Larry Kreider, Cedars Chief Financial Officer, noted, The new construction commitments which we
have arranged, coupled with the refinancing activity we have completed to date, as well as other
existing resources we have on-hand, provide us with the capital to execute our announced
development and redevelopment plans. We believe our solid balance sheet and prudent approach, along
with the financial strength of our tenants, place the Company in a strong position in the current
economic environment.
Leasing Activity
In the first quarter of 2008, the Company signed 42 renewal leases aggregating approximately
188,000 sq. ft. with an average increase in base rents of 9.0%, and nine new leases aggregating
approximately 30,000 sq. ft. with an average base rent of $20.46 per sq. ft. At different
properties, the Company had 13 terminated leases aggregating approximately 122,000 sq. ft. with
average base rent of $5.50 per sq. ft.
First Quarter and Subsequent Acquisitions
On January 4, 2008, the Company purchased a 15.9 acre parcel of land in South Londonderry Township,
Pennsylvania, for the development of an approximate 85,000 sq. ft. supermarket-anchored shopping
center. The purchase price was approximately $3.3 million, including closing costs, and was funded
from the Companys secured revolving credit facility.

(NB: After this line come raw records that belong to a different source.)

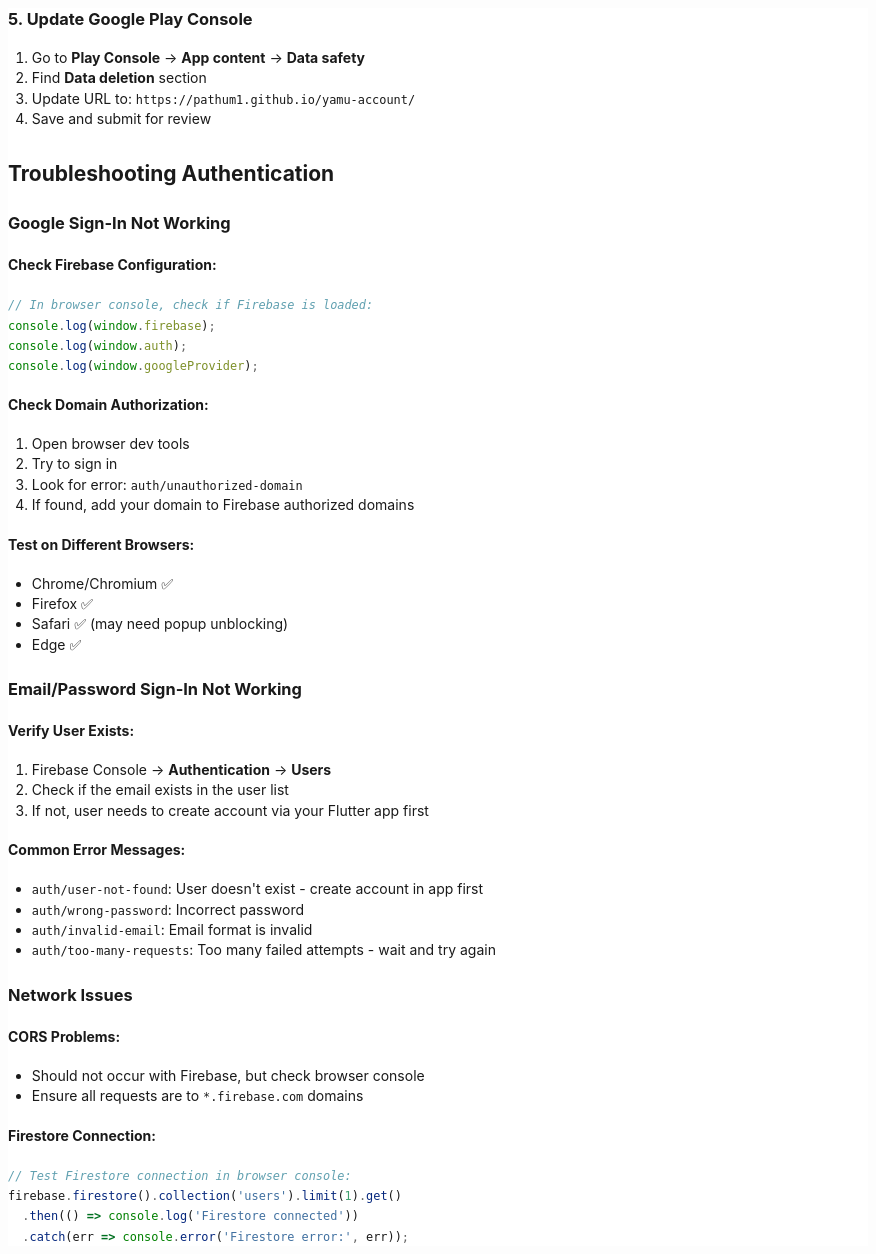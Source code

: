 ### 5. Update Google Play Console

1. Go to **Play Console** → **App content** → **Data safety**
2. Find **Data deletion** section
3. Update URL to: `https://pathum1.github.io/yamu-account/`
4. Save and submit for review

## Troubleshooting Authentication

### Google Sign-In Not Working

#### Check Firebase Configuration:
```javascript
// In browser console, check if Firebase is loaded:
console.log(window.firebase);
console.log(window.auth);
console.log(window.googleProvider);
```

#### Check Domain Authorization:
1. Open browser dev tools
2. Try to sign in
3. Look for error: `auth/unauthorized-domain`
4. If found, add your domain to Firebase authorized domains

#### Test on Different Browsers:
- Chrome/Chromium ✅
- Firefox ✅
- Safari ✅ (may need popup unblocking)
- Edge ✅

### Email/Password Sign-In Not Working

#### Verify User Exists:
1. Firebase Console → **Authentication** → **Users**
2. Check if the email exists in the user list
3. If not, user needs to create account via your Flutter app first

#### Common Error Messages:
- `auth/user-not-found`: User doesn't exist - create account in app first
- `auth/wrong-password`: Incorrect password
- `auth/invalid-email`: Email format is invalid
- `auth/too-many-requests`: Too many failed attempts - wait and try again

### Network Issues

#### CORS Problems:
- Should not occur with Firebase, but check browser console
- Ensure all requests are to `*.firebase.com` domains

#### Firestore Connection:
```javascript
// Test Firestore connection in browser console:
firebase.firestore().collection('users').limit(1).get()
  .then(() => console.log('Firestore connected'))
  .catch(err => console.error('Firestore error:', err));
```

On February 15, 2008, the Company acquired Mason Discount Drug Mart Plaza in Mason, Ohio, an
approximate 53,000 sq. ft. convenience center, for a purchase price of approximately $6.5 million,
including closing costs. The acquisition cost was funded from the Companys secured revolving
credit facility. The Company expects to include this property in the new joint venture with
Homburg Invest Inc. discussed below.
On April 10, 2008, the Company acquired Stop & Shop Plaza in Bridgeport, Connecticut, an
approximate 55,000 sq. ft. property, for a purchase price of approximately $10.9 million, including
closing costs, financed by (1) the assumption of an existing $7.0 million first mortgage bearing
interest at 6.17% per annum and maturing in 2017, and (2) approximately $3.9 million from the
Companys secured revolving credit facility.
3
Joint Venture Activities
On January 3, 2008, the Company entered into a joint venture agreement for the redevelopment of its
351,000 sq. ft. shopping center in Bloomsburg, Pennsylvania, including adjacent land parcels
comprising an additional 48 acres. The required equity contribution from the Companys joint
venture partner was $4.0 million for a 25% interest in the property. The Company used the funds to
reduce the outstanding balance on its secured revolving credit facility.

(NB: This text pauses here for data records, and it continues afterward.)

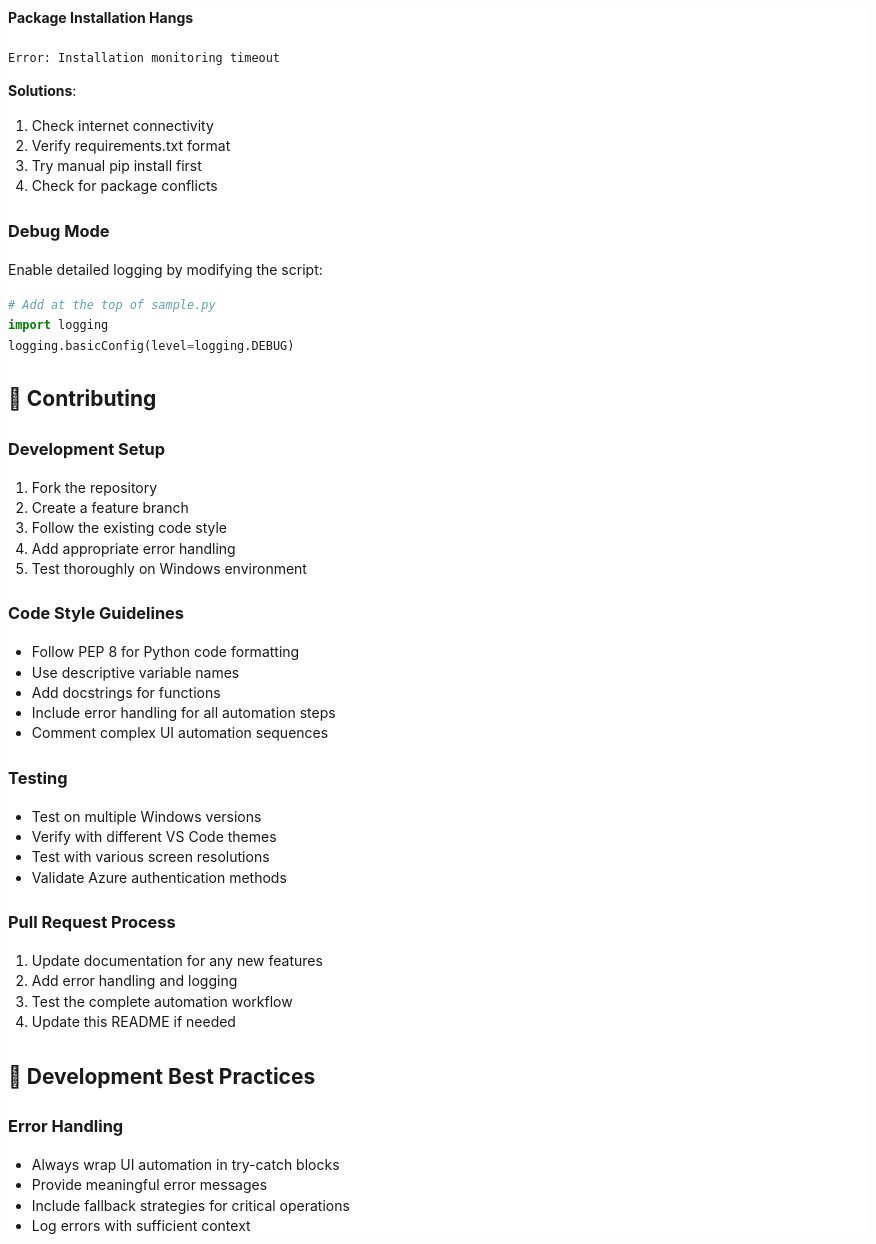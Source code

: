 #### Package Installation Hangs
```
Error: Installation monitoring timeout
```
**Solutions**:
1. Check internet connectivity
2. Verify requirements.txt format
3. Try manual pip install first
4. Check for package conflicts

### Debug Mode
Enable detailed logging by modifying the script:
```python
# Add at the top of sample.py
import logging
logging.basicConfig(level=logging.DEBUG)
```

## 🤝 Contributing

### Development Setup
1. Fork the repository
2. Create a feature branch
3. Follow the existing code style
4. Add appropriate error handling
5. Test thoroughly on Windows environment

### Code Style Guidelines
- Follow PEP 8 for Python code formatting
- Use descriptive variable names
- Add docstrings for functions
- Include error handling for all automation steps
- Comment complex UI automation sequences

### Testing
- Test on multiple Windows versions
- Verify with different VS Code themes
- Test with various screen resolutions
- Validate Azure authentication methods

### Pull Request Process
1. Update documentation for any new features
2. Add error handling and logging
3. Test the complete automation workflow
4. Update this README if needed

## 📝 Development Best Practices

### Error Handling
- Always wrap UI automation in try-catch blocks
- Provide meaningful error messages
- Include fallback strategies for critical operations
- Log errors with sufficient context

On February 20, 2008, the Company and Homburg Invest Inc. entered into an agreement in principle to
form a group of joint ventures into which the Company would contribute 32 of its properties (mostly
drug store-anchored convenience centers, including all 27 of the Companys Ohio properties). The
Company will hold 20% interests (in 15 properties) and 51% interests (in 17 properties). In
connection with the transaction, the Company anticipates receiving approximately $49 million,
exclusive of closing costs and adjustments, which will be used to reduce the outstanding balance on
its secured revolving credit facility. The transactions contemplated by this joint venture, which
are subject to Board approval and are expected to close during the third quarter of 2008, will not
qualify as a sale for financial reporting purposes; accordingly, the Company will continue to
consolidate the properties.
On March 7, 2008, a Company development joint venture acquired approximately 108 acres of land in
Pottsgrove, Pennsylvania for a shopping center development project. The $28.5 million purchase
price, including closing costs, was funded in part by the issuance of a non-interest-bearing
purchase money mortgage of $14.6 million, payable in January 2009. The balance of the purchase
price was funded by the Companys capital contribution to the joint venture which, in turn, was
funded from its secured revolving credit facility.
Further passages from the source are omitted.